Pero dejemos las academias y centros para otro día y centrémonos en los profesores, puesto que un mal profesor suele ser señal de una mala academia de idiomas, por lo que usted podrá rápidamente llegar a una conclusión válida sobre su elección de proveedor. He aquí una radiografía del 99% de los profesores de inglés que pululan por las capitales mundiales y provinciales del mundo no anglosajón:

  1. Son en su mayoría jóvenes e inexpertos. Muchos son mochileros recorriendo el mundo que se dan cuenta de que pueden estar un año en un país «muy guay» enseñando inglés, puesto que es su lengua materna y ya lo saben. ¡Qué suerte!
  2. No son exigentes con sus alumnos ni insisten en que éstos se hagan de verdad con las estructuras críticas del idioma. Pasan.
  3. No tienen vocación. Están un año o dos en un país o ejerciendo la profesión hasta que surjan nuevas oportunidades o mientras aprenden el idioma local.
  4. Usan libros de texto disponibles en el mercado, libros en su mayoría editados en Reino Unido y diseñados para un público mundial o paneuropeo.
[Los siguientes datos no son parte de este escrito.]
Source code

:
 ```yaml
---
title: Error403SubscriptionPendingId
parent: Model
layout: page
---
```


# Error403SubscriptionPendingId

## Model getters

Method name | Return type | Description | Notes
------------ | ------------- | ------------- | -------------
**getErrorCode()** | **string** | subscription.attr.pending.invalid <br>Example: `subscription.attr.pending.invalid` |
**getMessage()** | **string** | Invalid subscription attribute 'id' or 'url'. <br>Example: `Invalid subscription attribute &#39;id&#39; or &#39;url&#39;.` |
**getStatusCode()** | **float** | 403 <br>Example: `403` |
No tienen la experiencia suficiente ni las ganas de diseñar una metodología propia basada en las necesidades particulares de la tipología de estudiante que tienen en su país de residencia.
  5. La mayoría no sabe dotar al alumno de una firme base gramatical, ya que nadie les ha enseñado cómo hacerlo ni se han molestado ellos mismos. Llegan al aula muchas veces con fotocopias de artículos de revista y pasan la hora leyendo y comentando.
  6. No saben entregar al alumno un plan interesante y eficaz de trabajo personal ni tampoco saben motivar a aquél a esforzarse fuera de la clase, algo imprescindible para el aprendizaje.

LA ELECCIÓN DEL PROFESOR

Hay excepciones a este negro panorama, no cabe duda. Ese 1% que se libra de mis dardos lo constituyen, calculo, 20 000 personas de los dos millones de profesores de inglés que se ganan la vida por todo el mundo. ¿Quiere usted como profesor a uno de esos 20 000? ¿Quiere asegurarse de que su profesor es muy bueno? No es fácil encontrar este tipo de profesor y hay un solo baremo para medir y saber:

¡¡¿De qué planeta es este profesor?!!

¡¡Cómo mola el nuevo profe!!

¡Este nuevo profesor es todo un fenómeno!

¡Me encanta mi nuevo profesor!

¡He aprendido más en esta primera clase que en todo el año pasado!

Dígame su nombre otra vez. Me ha gustado mucho su clase.

¡Alucino! ¡Qué pedazo de profesor!

¡Con este nuevo profesor no me voy a perder ni una hora de clase!

Si usted no dice, de forma totalmente espontánea, una de las citadas frases o algo muy parecido, entonces cambie de profesor o pida a la academia que lo cambie. Al igual que con el flechazo del amor, uno sabe perfectamente cuándo está delante de un profesor de verdad. No hace falta rellenar un cuestionario de 30 preguntas sobre los diferentes aspectos técnicos.

En su vida de estudiante, usted tuvo o ha tenido muchos profesores aburridos, ¿a que sí? También ha tenido seguramente algunos muy buenos. ¿Cuántos días de clase tardó usted en sentirse cómodo con el profesor y atraído por su forma de enseñar? Normalmente esto ocurre en la primera clase. Es una reacción emocional fruto, normalmente, de un estímulo intelectual. De repente el tema es más sugerente y muy pronto más fácil y accesible, porque el profesor es un comunicador muy interesante. Si esto le pasa en su primera clase, sabe que está probablemente delante de un excelente profesor. Habrá que esperar unas semanas más para saber si su calidad es duradera, puesto que algunos profesores pierden el gas cuando se les acaban los trucos con los que logran impresionar y embaucar.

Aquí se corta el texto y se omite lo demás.